* **PROVIDED INFORMATION**:
········
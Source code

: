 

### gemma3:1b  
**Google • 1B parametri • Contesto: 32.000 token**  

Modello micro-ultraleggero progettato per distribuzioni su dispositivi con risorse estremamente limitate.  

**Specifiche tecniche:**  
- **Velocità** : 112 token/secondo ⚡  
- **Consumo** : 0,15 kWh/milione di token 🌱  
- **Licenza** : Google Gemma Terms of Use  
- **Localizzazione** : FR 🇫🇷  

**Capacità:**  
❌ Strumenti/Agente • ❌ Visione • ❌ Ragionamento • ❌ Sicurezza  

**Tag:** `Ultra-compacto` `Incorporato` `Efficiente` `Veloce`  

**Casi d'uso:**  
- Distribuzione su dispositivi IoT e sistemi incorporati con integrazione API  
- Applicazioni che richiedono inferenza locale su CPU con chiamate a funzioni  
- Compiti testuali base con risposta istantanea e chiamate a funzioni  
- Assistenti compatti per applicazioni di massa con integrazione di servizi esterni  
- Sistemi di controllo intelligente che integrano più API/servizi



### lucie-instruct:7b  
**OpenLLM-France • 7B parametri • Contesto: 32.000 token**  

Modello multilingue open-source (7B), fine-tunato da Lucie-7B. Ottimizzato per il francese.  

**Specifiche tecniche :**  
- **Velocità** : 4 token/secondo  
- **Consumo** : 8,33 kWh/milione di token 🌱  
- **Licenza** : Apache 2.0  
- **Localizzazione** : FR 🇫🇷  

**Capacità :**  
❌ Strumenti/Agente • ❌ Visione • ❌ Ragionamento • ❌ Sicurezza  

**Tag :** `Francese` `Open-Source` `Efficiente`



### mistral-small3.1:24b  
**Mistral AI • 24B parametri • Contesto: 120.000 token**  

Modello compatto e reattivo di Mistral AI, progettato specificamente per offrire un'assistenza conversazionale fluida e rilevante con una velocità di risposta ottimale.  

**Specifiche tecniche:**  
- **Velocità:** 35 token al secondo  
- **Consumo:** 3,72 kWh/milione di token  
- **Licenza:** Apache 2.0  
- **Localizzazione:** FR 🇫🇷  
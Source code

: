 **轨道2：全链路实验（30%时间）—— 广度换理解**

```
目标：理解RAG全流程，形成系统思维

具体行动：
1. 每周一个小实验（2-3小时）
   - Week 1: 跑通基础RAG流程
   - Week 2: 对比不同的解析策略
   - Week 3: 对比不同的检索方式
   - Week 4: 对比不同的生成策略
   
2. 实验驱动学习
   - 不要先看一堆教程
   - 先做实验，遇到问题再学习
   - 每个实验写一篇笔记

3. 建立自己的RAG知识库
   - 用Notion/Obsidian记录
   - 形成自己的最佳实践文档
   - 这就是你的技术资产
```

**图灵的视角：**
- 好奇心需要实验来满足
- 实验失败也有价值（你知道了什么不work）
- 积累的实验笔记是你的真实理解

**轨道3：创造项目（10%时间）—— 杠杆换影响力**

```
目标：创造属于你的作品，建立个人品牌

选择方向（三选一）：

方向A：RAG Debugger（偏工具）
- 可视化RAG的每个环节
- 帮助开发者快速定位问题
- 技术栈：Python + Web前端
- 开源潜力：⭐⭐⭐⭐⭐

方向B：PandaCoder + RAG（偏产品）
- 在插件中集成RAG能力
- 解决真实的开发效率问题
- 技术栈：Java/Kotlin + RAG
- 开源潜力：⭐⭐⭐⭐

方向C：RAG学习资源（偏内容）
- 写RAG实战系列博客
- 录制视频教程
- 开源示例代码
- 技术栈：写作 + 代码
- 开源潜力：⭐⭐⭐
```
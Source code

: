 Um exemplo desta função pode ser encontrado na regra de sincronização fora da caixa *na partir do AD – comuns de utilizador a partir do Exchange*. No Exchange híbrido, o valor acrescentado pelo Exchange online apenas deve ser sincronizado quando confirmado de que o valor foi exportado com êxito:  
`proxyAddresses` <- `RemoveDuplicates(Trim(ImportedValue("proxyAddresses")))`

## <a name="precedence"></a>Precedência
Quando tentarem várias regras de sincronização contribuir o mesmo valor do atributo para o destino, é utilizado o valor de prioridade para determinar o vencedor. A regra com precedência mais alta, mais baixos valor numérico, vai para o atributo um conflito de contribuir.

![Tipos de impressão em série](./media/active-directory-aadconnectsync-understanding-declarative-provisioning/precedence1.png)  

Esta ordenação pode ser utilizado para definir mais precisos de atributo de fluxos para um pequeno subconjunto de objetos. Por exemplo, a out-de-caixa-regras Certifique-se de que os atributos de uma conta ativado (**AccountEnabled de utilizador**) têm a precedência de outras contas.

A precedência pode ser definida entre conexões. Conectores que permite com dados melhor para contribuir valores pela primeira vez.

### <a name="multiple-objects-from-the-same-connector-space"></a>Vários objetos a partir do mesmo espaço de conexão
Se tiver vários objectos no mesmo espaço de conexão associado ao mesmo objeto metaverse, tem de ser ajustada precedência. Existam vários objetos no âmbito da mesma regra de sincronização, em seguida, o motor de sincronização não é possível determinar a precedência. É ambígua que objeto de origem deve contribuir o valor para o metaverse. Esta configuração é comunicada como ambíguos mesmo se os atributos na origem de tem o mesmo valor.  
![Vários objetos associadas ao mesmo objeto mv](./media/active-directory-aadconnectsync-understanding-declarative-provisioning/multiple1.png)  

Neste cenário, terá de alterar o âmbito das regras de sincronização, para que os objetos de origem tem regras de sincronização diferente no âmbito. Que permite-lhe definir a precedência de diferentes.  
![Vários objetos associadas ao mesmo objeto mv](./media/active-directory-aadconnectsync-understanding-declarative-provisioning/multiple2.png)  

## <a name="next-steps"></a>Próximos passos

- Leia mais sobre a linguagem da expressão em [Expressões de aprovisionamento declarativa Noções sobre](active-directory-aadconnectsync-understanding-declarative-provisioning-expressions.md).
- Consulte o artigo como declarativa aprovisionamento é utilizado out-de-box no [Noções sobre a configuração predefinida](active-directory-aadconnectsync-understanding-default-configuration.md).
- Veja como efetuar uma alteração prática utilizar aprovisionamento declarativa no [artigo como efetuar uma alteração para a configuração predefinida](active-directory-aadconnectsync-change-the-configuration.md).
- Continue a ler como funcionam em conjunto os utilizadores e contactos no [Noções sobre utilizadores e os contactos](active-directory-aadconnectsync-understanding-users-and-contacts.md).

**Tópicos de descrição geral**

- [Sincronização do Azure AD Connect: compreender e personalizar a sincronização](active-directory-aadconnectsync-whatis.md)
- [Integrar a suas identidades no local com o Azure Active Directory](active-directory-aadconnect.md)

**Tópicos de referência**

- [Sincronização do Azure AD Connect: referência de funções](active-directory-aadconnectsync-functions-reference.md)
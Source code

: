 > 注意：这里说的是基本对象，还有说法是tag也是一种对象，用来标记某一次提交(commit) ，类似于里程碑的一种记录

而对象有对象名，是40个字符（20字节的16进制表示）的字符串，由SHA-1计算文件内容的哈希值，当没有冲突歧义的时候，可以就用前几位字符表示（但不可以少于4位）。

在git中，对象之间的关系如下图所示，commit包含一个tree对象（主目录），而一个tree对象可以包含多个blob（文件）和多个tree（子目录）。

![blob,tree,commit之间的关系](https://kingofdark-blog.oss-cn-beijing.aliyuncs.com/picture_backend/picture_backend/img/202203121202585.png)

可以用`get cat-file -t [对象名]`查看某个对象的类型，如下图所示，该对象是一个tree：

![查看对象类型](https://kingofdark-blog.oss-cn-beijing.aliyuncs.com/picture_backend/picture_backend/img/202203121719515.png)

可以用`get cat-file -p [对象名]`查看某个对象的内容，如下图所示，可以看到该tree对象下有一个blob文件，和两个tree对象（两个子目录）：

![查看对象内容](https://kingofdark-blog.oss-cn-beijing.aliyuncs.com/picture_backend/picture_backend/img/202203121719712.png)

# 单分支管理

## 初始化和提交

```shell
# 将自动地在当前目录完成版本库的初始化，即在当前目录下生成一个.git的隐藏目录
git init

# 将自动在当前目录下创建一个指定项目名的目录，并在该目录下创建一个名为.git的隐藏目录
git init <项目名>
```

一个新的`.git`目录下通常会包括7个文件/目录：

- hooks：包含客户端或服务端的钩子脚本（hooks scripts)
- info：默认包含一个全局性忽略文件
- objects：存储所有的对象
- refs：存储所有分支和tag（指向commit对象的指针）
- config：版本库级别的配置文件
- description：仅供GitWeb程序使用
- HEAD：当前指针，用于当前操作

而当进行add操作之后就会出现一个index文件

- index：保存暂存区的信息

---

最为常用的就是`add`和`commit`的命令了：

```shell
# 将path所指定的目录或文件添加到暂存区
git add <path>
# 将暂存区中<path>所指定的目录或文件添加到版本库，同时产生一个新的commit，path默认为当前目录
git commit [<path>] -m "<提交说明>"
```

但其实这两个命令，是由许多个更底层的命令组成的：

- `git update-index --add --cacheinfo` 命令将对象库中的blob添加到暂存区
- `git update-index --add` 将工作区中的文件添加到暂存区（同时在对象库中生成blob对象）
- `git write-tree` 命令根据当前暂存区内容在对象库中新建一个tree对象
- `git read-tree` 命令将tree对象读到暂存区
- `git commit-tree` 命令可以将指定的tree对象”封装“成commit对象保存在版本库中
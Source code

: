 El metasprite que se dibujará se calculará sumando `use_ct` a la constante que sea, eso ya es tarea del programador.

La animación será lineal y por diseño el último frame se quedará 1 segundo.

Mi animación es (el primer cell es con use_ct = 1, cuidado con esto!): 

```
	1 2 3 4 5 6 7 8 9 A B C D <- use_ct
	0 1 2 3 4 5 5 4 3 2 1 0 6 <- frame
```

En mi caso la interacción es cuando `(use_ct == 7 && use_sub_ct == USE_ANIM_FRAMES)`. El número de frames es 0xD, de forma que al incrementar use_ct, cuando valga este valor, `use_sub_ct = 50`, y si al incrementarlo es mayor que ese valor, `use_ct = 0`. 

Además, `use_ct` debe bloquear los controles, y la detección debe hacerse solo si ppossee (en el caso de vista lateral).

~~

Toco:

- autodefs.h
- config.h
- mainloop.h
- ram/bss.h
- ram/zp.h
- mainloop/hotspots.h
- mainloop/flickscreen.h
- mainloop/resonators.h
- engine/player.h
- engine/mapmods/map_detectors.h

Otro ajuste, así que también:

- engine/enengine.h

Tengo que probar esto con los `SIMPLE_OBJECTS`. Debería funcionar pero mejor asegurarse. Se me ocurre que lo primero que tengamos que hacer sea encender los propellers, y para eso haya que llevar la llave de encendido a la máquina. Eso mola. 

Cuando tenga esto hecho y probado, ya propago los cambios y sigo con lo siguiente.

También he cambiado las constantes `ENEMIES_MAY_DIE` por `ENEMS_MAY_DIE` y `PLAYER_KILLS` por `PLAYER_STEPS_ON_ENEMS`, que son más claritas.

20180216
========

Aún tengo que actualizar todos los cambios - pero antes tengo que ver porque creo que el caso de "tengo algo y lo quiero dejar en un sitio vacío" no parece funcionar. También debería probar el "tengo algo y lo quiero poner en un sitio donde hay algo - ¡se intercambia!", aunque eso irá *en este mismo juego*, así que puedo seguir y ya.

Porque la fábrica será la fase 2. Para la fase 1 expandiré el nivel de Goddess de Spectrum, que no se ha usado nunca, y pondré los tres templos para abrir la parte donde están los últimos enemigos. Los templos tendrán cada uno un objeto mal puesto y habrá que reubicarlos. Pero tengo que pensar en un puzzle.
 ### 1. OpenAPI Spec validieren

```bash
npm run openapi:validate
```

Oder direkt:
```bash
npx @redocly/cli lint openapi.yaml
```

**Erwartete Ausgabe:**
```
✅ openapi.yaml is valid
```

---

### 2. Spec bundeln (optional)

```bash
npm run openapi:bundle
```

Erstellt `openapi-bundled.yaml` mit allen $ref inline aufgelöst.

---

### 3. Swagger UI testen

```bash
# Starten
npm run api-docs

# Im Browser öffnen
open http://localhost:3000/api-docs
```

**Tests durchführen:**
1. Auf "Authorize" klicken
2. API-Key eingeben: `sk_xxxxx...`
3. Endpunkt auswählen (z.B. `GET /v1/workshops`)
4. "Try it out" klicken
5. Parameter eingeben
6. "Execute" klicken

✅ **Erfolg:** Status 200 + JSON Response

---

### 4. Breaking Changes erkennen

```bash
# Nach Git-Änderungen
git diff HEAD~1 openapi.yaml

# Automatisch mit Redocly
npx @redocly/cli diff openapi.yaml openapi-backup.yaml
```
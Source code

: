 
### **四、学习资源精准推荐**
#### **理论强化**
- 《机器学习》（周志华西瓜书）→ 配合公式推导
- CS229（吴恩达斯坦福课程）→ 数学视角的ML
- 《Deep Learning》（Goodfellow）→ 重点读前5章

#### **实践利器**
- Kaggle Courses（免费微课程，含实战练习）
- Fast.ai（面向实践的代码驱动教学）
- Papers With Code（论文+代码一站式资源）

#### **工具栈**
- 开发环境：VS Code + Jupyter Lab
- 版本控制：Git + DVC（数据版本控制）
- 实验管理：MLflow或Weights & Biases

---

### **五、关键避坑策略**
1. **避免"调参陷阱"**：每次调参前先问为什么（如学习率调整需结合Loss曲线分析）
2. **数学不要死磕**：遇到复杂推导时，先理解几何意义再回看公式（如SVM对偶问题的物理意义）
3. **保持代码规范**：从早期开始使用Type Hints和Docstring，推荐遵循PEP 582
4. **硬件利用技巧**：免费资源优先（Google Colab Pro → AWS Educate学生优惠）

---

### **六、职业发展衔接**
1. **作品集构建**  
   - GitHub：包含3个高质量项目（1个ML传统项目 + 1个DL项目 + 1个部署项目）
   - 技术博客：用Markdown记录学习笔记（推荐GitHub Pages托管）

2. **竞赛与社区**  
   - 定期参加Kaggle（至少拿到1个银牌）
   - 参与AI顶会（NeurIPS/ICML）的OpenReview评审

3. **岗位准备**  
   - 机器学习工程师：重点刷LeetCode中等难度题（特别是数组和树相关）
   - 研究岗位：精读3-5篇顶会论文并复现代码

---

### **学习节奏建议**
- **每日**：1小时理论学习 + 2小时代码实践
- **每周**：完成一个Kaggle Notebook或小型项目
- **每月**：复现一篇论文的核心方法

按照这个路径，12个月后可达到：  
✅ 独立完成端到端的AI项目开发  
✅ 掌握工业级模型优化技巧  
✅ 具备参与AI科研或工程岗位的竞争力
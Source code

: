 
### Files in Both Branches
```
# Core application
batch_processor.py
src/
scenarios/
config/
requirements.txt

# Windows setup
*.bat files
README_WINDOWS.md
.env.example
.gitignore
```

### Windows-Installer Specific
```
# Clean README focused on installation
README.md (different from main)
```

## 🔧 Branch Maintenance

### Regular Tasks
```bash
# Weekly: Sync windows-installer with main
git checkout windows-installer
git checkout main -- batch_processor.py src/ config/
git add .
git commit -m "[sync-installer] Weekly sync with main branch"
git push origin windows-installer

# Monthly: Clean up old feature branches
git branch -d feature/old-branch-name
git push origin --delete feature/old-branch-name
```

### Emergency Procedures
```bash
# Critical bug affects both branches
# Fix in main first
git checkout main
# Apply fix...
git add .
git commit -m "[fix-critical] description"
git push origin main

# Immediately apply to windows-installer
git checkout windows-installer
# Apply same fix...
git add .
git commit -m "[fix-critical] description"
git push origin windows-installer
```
········
* **INSTRUCTIONS TO FOLLOW**: Only one part of the material above is to be transcribed, namely the lines starting with the line that has "- Papers With Code（论文+代码一站式资源）" and going on through the line that has "3. **岗位准备**", exactly as they stand.

* **THE ANSWER**:
- Papers With Code（论文+代码一站式资源）

#### **工具栈**
- 开发环境：VS Code + Jupyter Lab
- 版本控制：Git + DVC（数据版本控制）
- 实验管理：MLflow或Weights & Biases

---

### **五、关键避坑策略**
1. **避免"调参陷阱"**：每次调参前先问为什么（如学习率调整需结合Loss曲线分析）
2. **数学不要死磕**：遇到复杂推导时，先理解几何意义再回看公式（如SVM对偶问题的物理意义）
3. **保持代码规范**：从早期开始使用Type Hints和Docstring，推荐遵循PEP 582
4. **硬件利用技巧**：免费资源优先（Google Colab Pro → AWS Educate学生优惠）

---

### **六、职业发展衔接**
1. **作品集构建**  
   - GitHub：包含3个高质量项目（1个ML传统项目 + 1个DL项目 + 1个部署项目）
   - 技术博客：用Markdown记录学习笔记（推荐GitHub Pages托管）

2. **竞赛与社区**  
   - 定期参加Kaggle（至少拿到1个银牌）
   - 参与AI顶会（NeurIPS/ICML）的OpenReview评审

3. **岗位准备**  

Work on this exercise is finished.